第40話『決闘準備中』


 ――アレイス王国。巨大円形闘技場。選手控室


「なぁ、ラース。本当にやるのか?」


「決まっちゃったしなぁ。仕方ないだろ」


「でも――お前――」


「心配するなよ勇者様。俺だって今までそれなりの修羅場を潜ってきてるんだ」


「ラース……」


「だから大丈夫。きっと……あのアホ貴族の遺体が残る程度の手加減は出来るはずさ」


「そこは殺さないように手加減するって言えよ、この魔王――――――!!」


 現在、俺、センカ、ルゼルス、ルールルはあのアホ貴族とそれが率いる一団と決闘するため、選手控室にて待機中だ。


 闘技場はどれだけ派手な試合を想定していたのか、東京ドーム何個分という軍隊同士を戦わせてもお釣りが来る程度の大きさのものだ。天井はなく、吹き抜けとなっている。

 言うなればローマのコロッセオの何倍もでかいバージョンといったものだ。


 そんな場所でもうしばらくしたら俺たちは戦うのだが、その前にこうして勇者パーティー+王様+チェシャが俺たちの居る控室まで押しかけてきて――今に至る。
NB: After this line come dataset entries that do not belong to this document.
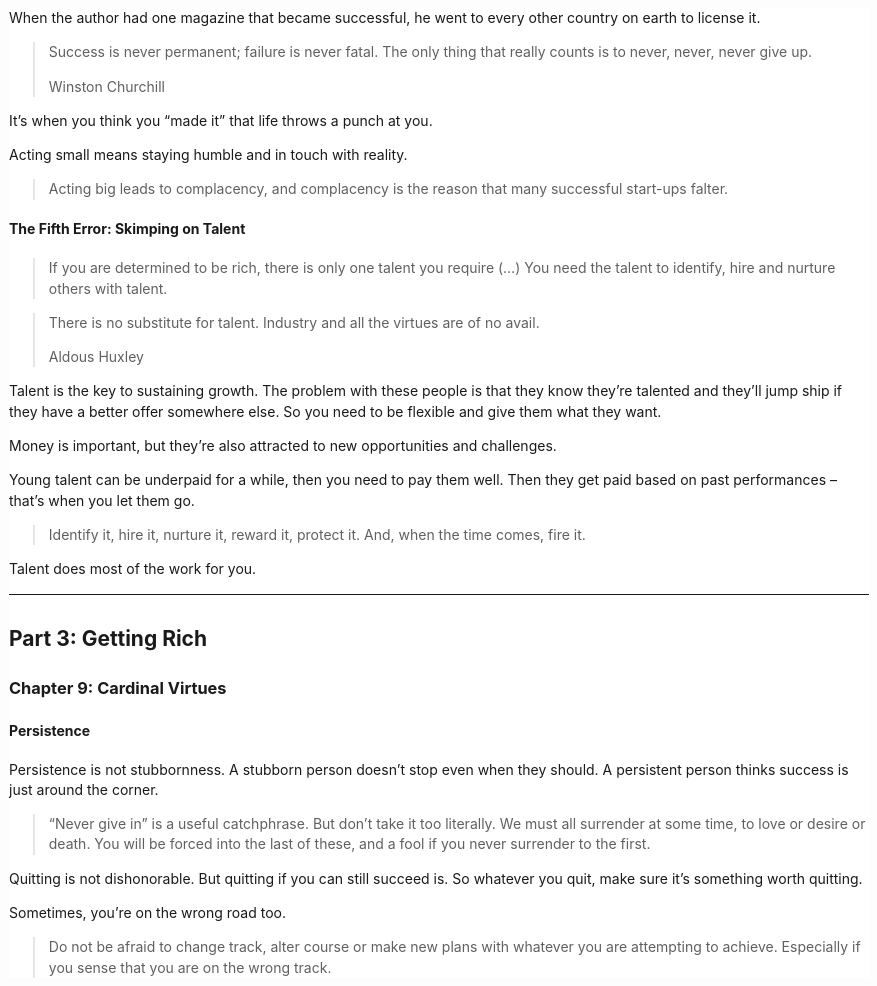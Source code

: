 When the author had one magazine that became successful, he went to every other country on earth to license it.

> Success is never permanent; failure is never fatal. The only thing that really counts is to never, never, never give up.
> 
> Winston Churchill

It’s when you think you “made it” that life throws a punch at you.

Acting small means staying humble and in touch with reality.

> Acting big leads to complacency, and complacency is the reason that many successful start-ups falter.

#### **The Fifth Error: Skimping on Talent**

> If you are determined to be rich, there is only one talent you require (…) You need the talent to identify, hire and nurture others with talent.

> There is no substitute for talent. Industry and all the virtues are of no avail.
> 
> Aldous Huxley

Talent is the key to sustaining growth. The problem with these people is that they know they’re talented and they’ll jump ship if they have a better offer somewhere else. So you need to be flexible and give them what they want.

Money is important, but they’re also attracted to new opportunities and challenges.

Young talent can be underpaid for a while, then you need to pay them well. Then they get paid based on past performances – that’s when you let them go.

> Identify it, hire it, nurture it, reward it, protect it. And, when the time comes, fire it.

Talent does most of the work for you.

---

## Part 3: Getting Rich

### **Chapter 9: Cardinal Virtues**

#### **Persistence**

Persistence is not stubbornness. A stubborn person doesn’t stop even when they should. A persistent person thinks success is just around the corner.

> “Never give in” is a useful catchphrase. But don’t take it too literally. We must all surrender at some time, to love or desire or death. You will be forced into the last of these, and a fool if you never surrender to the first.

Quitting is not dishonorable. But quitting if you can still succeed is. So whatever you quit, make sure it’s something worth quitting.

Sometimes, you’re on the wrong road too.

> Do not be afraid to change track, alter course or make new plans with whatever you are attempting to achieve. Especially if you sense that you are on the wrong track.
「殺さないように手加減……ねぇ。ルゼルス、ルールル。そういうのって出来そうか?」


「くすくす、それは無理ね。私、ああいう喧しい男って好きじゃないの。うっかり殺してしまってもそれは事故だわ」

「はいはいはーい! ルールルは殺すなんて物騒な事はしませんよ? ただ、その後にあの貴族さん? が勝手に死んでもそれはルールルのせいじゃないですよね?」


「――というわけだ」


「だろうな!! だから決闘は止めとけって言ったのにもう!!」


 貴族様に死んでほしくないらしい勇者君が頭を抱える。


 こいつ、三年前から比べて多少考え方が柔軟になってきたのはいいけど、その正義感だけは変わらないからなぁ。

 無駄に人が死ぬのを嫌う性格……実に勇者らしい奴だ。

 できればそのスペックも勇者らしく飛躍的に伸ばして欲しいが……まぁそれは無理な相談か。


「ラースよ……センカならばあの馬鹿を殺さずに捕らえられるのではないか?」


 王様がそんな提案をしてくる。

 うん。確かに悪くない提案だ。確かにセンカはこの中で一番手加減がうまく、そもそも人を殺すのを躊躇ためらうくらいには優しい。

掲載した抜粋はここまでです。